Given the importance it accords to beef and its strong affinity for sweet sauces, Korean cooking would seem to be a neat fit with the American palate. Yet the cuisine remains lodged pretty firmly in the second division of Asian eats, sharing company with the likes of Burmese, Malaysian, and Cambodian—all of them, of course, lagging far, far behind Japanese, Chinese, Thai, and Vietnamese.

You don’t have to poke too far into a standard menu at a good Korean restaurant to see why. The fishy fishes, for one thing: Dried, fermented squid can be tough going for a culture that has only just now come around to the idea of eating tentacled creatures in polite company (and even so, the suckers are generally battered and fried and then served with gobs of mayo). And the sweetness that Americans know and love and embrace at every opportunity most often turns up in Korean cooking as counterpoint, as the balancing note to a dish that is either wickedly hot or mouth-puckeringly sour.

If there’s any chance of Korean food going trendy on us—and I’d venture to guess that you’re more likely to see a chain of Amish-fusion restaurants dotting the landscape—it probably rests on the accessibility of Korean barbecue, which delivers up major quantities of the beef and the sweet, with none of the highly daunting tartness or fishiness.

So Gah-Rham, in Beltsville, appears to have a pretty firm read on its audience—which, incidentally, is split right down the middle, according to owner Moon Park, whose only previous service-industry experience was the nine years he spent catering to American tastes at a Subway. “At lunch,” he says, “it’s 80 percent American—this is because of the office workers nearby—and 20 percent Korean and Chinese; at dinner, it’s 80 percent Korean and Chinese, and 20 percent American.”

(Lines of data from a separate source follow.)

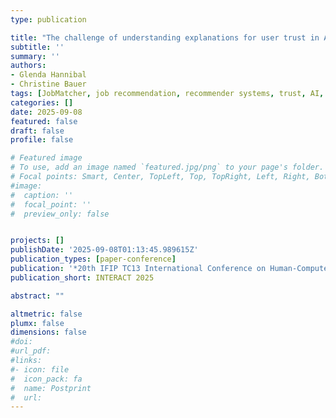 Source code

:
 ```yaml
---
type: publication

title: "The challenge of understanding explanations for user trust in AI: Insights from an experiment about job matching"
subtitle: ''
summary: ''
authors:
- Glenda Hannibal
- Christine Bauer
tags: [JobMatcher, job recommendation, recommender systems, trust, AI, explanations]
categories: []
date: 2025-09-08
featured: false
draft: false
profile: false

# Featured image
# To use, add an image named `featured.jpg/png` to your page's folder.
# Focal points: Smart, Center, TopLeft, Top, TopRight, Left, Right, BottomLeft, Bottom, BottomRight.
#image:
#  caption: ''
#  focal_point: ''
#  preview_only: false


projects: []
publishDate: '2025-09-08T01:13:45.989615Z'
publication_types: [paper-conference]
publication: '*20th IFIP TC13 International Conference on Human-Computer Interaction*'
publication_short: INTERACT 2025

abstract: ""

altmetric: false
plumx: false
dimensions: false
#doi: 
#url_pdf: 
#links:
#- icon: file
#  icon_pack: fa
#  name: Postprint
#  url: 
---
```

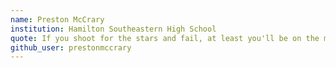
 ```yaml
---
name: Preston McCrary
institution: Hamilton Southeastern High School
quote: If you shoot for the stars and fail, at least you'll be on the moon.
github_user: prestonmccrary
---
```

A sweetish smoke wafts over the open, amiable dining room, and if you can resist ordering up one of the nine varieties of barbecue on offer, then you’re one of those rare creatures who is impervious to the seductive, primal charms of meat slowly cooking over a fire. Diners can opt to let the kitchen barbecue the meat for them, or, better yet, do the deed themselves—a more modest version of what you’d find at a Benihana, minus the extraneous, knife-wielding flash. A portable electric grill is brought to the table, slices or cubes of meat are dumped out onto the round Teflon surface, and the show, such as it is, begins. You can’t expect the same sort of charring you’d get from a charcoal or wood grill, but the marinated short ribs, dusted with sesame seeds, are tender and sweet, and the thinly sliced pork belly develops a nice crispness around the edges to go with all that soft, luscious fattiness. Tuck a piece or two in one of the accompanying frond-sized leaves of lettuce, spoon a little of the ginger-miso sauce over the top, and you have a tasty little wrap.

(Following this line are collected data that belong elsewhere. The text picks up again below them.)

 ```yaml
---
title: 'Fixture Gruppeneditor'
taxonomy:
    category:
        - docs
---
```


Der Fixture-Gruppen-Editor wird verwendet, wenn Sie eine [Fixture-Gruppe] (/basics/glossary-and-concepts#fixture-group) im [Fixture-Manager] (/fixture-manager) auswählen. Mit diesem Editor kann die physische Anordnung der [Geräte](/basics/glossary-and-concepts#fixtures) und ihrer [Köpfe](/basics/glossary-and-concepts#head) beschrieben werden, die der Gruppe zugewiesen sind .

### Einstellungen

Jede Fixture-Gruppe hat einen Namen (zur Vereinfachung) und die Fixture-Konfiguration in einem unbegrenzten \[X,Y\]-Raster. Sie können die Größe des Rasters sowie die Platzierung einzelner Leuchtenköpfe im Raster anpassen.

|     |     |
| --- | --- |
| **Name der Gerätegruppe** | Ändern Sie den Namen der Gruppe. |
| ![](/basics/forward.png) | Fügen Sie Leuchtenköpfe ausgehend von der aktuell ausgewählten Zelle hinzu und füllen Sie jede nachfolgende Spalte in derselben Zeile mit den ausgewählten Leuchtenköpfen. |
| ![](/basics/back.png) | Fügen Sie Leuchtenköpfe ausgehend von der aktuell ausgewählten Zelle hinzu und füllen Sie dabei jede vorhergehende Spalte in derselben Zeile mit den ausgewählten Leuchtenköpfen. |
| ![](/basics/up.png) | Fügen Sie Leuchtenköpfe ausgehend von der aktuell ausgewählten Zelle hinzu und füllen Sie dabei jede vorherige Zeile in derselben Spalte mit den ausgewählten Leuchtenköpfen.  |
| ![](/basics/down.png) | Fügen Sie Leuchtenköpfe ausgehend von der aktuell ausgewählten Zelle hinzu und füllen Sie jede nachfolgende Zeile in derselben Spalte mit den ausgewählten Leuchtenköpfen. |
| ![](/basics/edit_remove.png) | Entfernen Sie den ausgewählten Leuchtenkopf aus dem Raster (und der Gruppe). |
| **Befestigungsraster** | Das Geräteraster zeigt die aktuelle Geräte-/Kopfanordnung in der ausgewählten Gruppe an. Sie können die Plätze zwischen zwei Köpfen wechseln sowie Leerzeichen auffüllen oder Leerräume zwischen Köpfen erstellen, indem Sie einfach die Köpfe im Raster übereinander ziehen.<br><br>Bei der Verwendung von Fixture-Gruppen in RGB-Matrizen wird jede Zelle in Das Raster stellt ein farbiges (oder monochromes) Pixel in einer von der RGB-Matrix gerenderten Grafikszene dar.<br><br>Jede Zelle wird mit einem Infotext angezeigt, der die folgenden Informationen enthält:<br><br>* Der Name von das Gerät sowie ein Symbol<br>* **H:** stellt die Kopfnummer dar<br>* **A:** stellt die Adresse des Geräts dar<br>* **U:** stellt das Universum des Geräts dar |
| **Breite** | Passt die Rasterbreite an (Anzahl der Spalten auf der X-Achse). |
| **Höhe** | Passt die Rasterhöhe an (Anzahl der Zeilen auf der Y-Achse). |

Another of the reasons to visit Gah-Rham is for the marvelous panchan, the spread of pickled, spicy snacks—prepared daily by Park’s mother, Eun Lee—that inaugurate every meal. The rotation of dishes changes frequently, and although some are better than others, the range on display is impressive. Besides a firm and fiery kimchi, there are smoky cellophane noodles, thin strips of potato with scallions and sesame oil, and two kinds of eggplant (one sliced into sticks and smoked, the other cubed and paired with green chilis). Oh, and don’t overlook the little cauldron of steamed egg—a wonderful soufflelike concoction.

If you were to leave it at that, with a mound of beef sizzling away atop the grill and a tableful of panchan, you’d walk away with few complaints. Venture beyond the relative safety of the barbecue, however, and you might find yourself bitching a bit on the way out.

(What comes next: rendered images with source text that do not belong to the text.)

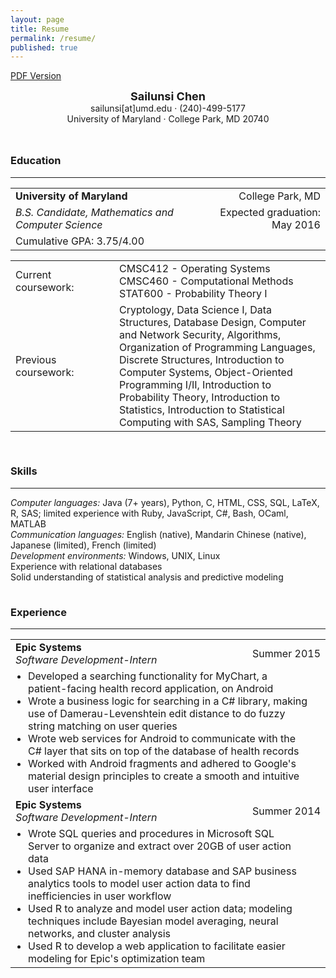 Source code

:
 ```yaml
---
layout: page
title: Resume
permalink: /resume/
published: true
---
```




<a href="{{ site.baseurl }}/assets/sailunsi-resume.pdf">PDF Version</a>

<div style = "text-align:center;margin-bottom:10px">
<span style="font-weight:bold; font-size:18px">Sailunsi Chen</span>
<br />
sailunsi[at]umd.edu &middot; (240)-499-5177
<br />
University of Maryland &middot; College Park, MD 20740
</div>

<div style = "height:15px"></div>

### Education
<hr />

<table style="width:100%">
  <tbody>
    <tr>
      <td><b>University of Maryland</b></td>
      <td style="text-align:right">College Park, MD</td>
    </tr>
    <tr>
      <td>
      <i>B.S. Candidate, Mathematics and Computer Science</i>
      </td>
      <td style="text-align:right">Expected graduation: May 2016</td>
    </tr>
    <tr>
      <td colspan="2">Cumulative GPA: 3.75/4.00</td>
    </tr>
  </tbody>
</table>

<table>
  <tbody>
    <tr>
      <td style="width:150px">Current coursework:</td>
      <td><ul style="list-style:none;margin:0;padding:0"><li>CMSC412 - Operating Systems</li><li>CMSC460 - Computational Methods</li><li>STAT600 - Probability Theory I</li></ul></td>
    </tr>
    <tr>
      <td>Previous coursework:</td>
      <td>Cryptology, Data Science I, Data Structures, Database Design, Computer and Network Security, Algorithms, Organization of Programming Languages, Discrete Structures, Introduction to Computer Systems, Object-Oriented Programming I/II, Introduction to Probability Theory, Introduction to Statistics, Introduction to Statistical Computing with SAS, Sampling Theory</td>
    </tr>
  </tbody>
</table>

<div style = "height:15px"></div>

### Skills
<hr />

<p style="margin:0;padding:0">
<i>Computer languages:</i> Java (7+ years), Python, C, HTML, CSS, SQL, LaTeX, R, SAS; limited experience with Ruby, JavaScript, C#, Bash, OCaml, MATLAB
<br />
<i>Communication languages:</i> English (native), Mandarin Chinese (native), Japanese (limited), French (limited)
<br />
<i>Development environments:</i> Windows, UNIX, Linux
<br />
Experience with relational databases
<br />
Solid understanding of statistical analysis and predictive modeling
</p>

<div style = "height:15px"></div>

### Experience
<hr />

<table>
  <tbody>
    <tr>
      <td>
      <b>Epic Systems</b>
      <br />
      <i>Software Development-Intern</i>
      </td>
      <td style="text-align:right">Summer 2015</td>
    </tr>
    <tr>
      <td colspan="2"><ul style="margin:0 20px;padding:0"><li>Developed a searching functionality for MyChart, a patient-facing health record application, on Android</li><li>Wrote a business logic for searching in a C# library, making use of Damerau-Levenshtein edit distance to do fuzzy string matching on user queries</li><li>Wrote web services for Android to communicate with the C# layer that sits on top of the database of health records</li><li>Worked with Android fragments and adhered to Google's material design principles to create a smooth and intuitive user interface</li></ul></td>
    </tr>
    <tr>
      <td>
      <b>Epic Systems</b>
      <br />
      <i>Software Development-Intern</i>
      </td>
      <td style="text-align:right">Summer 2014</td>
    </tr>
    <tr>
      <td colspan="2"><ul style="margin:0 20px;padding:0"><li>Wrote SQL queries and procedures in Microsoft SQL Server to organize and extract over 20GB of user action data</li><li>Used SAP HANA in-memory database and SAP business analytics tools to model user action data to find inefficiencies in user workflow</li><li>Used R to analyze and model user action data; modeling techniques include Bayesian model averaging, neural networks, and cluster analysis</li><li>Used R to develop a web application to facilitate easier modeling for Epic's optimization team</li></ul></td>
    </tr>
  </tbody>
</table>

The sushi so often found at eager-to-please Korean restaurants in this country here displays all the earmarks of a chef who has learned his trade secondhand. The sashimi is cut either too thick (the ungainly slabs of salmon, in particular, make for a clumsy pickup) or without care (the slices of yellowtail haven’t been shorn of their dark pockets of fat), and the monkfish with vegetables is a particular disappointment. The moist, meaty fillet that you might reasonably expect for 20 bucks turns out, instead, to be a gargantuan stew consisting of hacked-off pieces from the tail end of the monkfish, swimming in a sweet-spicy red sauce strewn with mung beans. The fish is dry, but even worse is all the cartilage and bone you have to negotiate to eat it.

The even more expensive seafood casserole ($27.95) is gorgeous to look at—a bright, bountiful stew of lobster, shrimp, clams, squid, scallops, and monkfish, topped with leaves of baby spinach and a generous clump of enoki mushrooms. But when the dish is set to a hard, roiling boil at the table, all that shellfish is reduced to rubber.

If you somehow require a change of pace from meat, your best bets are actually a couple of relative cheapies: the sizzling squid, served up in a smoke-wafting skillet with sliced onions, or the wonderful seafood pancake, a dense, eggy creation, laden with baby shrimp and chopped squid and shot through with green onions and chilis.

The former resembles nothing so much as a plate of fajitas; the latter is, well, a pancake. For delicate American eaters, already cautious about a difficult, sometimes off-putting cuisine, only barbecue could be more reassuring.